Q: Is Jeffrey Dvorkin’s analysis of the new defamation-law scene the product of expired eggnog? His piece entitled “Libel law reform: Be careful what you wish for” warns that the recent Supreme Court decision is “no early Christmas present” for Canadian media companies, and since that is exactly how I characterized it, I feel entitled to object to his contrarian Hail Mary.
My guess is that media law departments are now advising chief editors to restrain their journalists from doing more aggressive reporting unless they can prove that every effort (including a demonstrable commitment to editorial resources) has been made to get all sides of the story. …In any future libel action, the onus will now be [on] the media organizations to prove that every reasonable effort has been made to contextualize a story.

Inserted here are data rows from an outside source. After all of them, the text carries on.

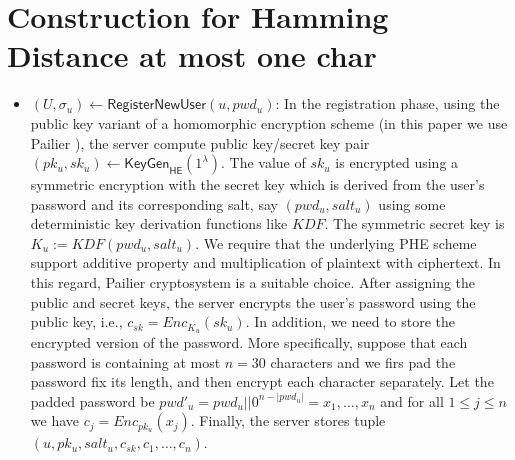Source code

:\section{Construction for Hamming Distance at most one char} 

\begin{itemize}
	\item  $ (U, \sigma_u)\gets \mathsf{RegisterNewUser} (u, pwd_u) $: In the registration phase, using the public key variant of a homomorphic encryption scheme (in this paper we use Pailier \cite{EC:Paillier99}), the server compute public key/secret key pair $ (pk_u, sk_u)\gets \mathsf{KeyGen}_{\mathsf{HE}}(1^{\lambda}) $. The value of $ sk_u $ is encrypted using a symmetric encryption with the secret key which is derived from the user's password and its corresponding salt, say $ (pwd_u, salt_u) $ using some deterministic key derivation functions like $ KDF $. The symmetric secret key is $ K_u := KDF (pwd_u, salt_u) $. We require that the underlying PHE scheme support additive property and multiplication of plaintext with ciphertext. In this regard, Pailier cryptosystem is a suitable choice. After assigning the public and secret keys, the server encrypts the user's password using the public key, i.e., $ c_{sk} = Enc_{K_u} (sk_u) $. In addition, we need to store the encrypted version of the password. More specifically, suppose that each password is containing at most $ n = 30 $ characters and we firs pad the password fix its length, and then encrypt each character separately. Let the padded password be $ pwd'_u=pwd_u||0^{n-|pwd_u|}= x_1, \dots, x_n $ and for all $ 1\leq j\leq n  $ we have $ c_j = Enc_{pk_u} (x_j) $. Finally,  the server stores tuple $ (u, pk_u, salt_u, c_{sk}, c_1, \dots, c_n)$.
	
	
	 

\end{itemize}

But that’s true only if they intend to take advantage of the all-new defence they have just been handed. The Court didn’t remove or diminish any of the existing libel defences that might already have motivated news investigations, including truth, fair comment, and privilege. We don’t know just how practically available the new defence will turn out to be, but at worst we are left where we started: anything one could publish in confidence before the new ruling can still be published in confidence now. Sure, the “early Christmas present” may be nothing more than the equivalent of ugly plaid socks, but it does come free and clear, with no strings or liens or novel obligations hiding in the bottom of the box.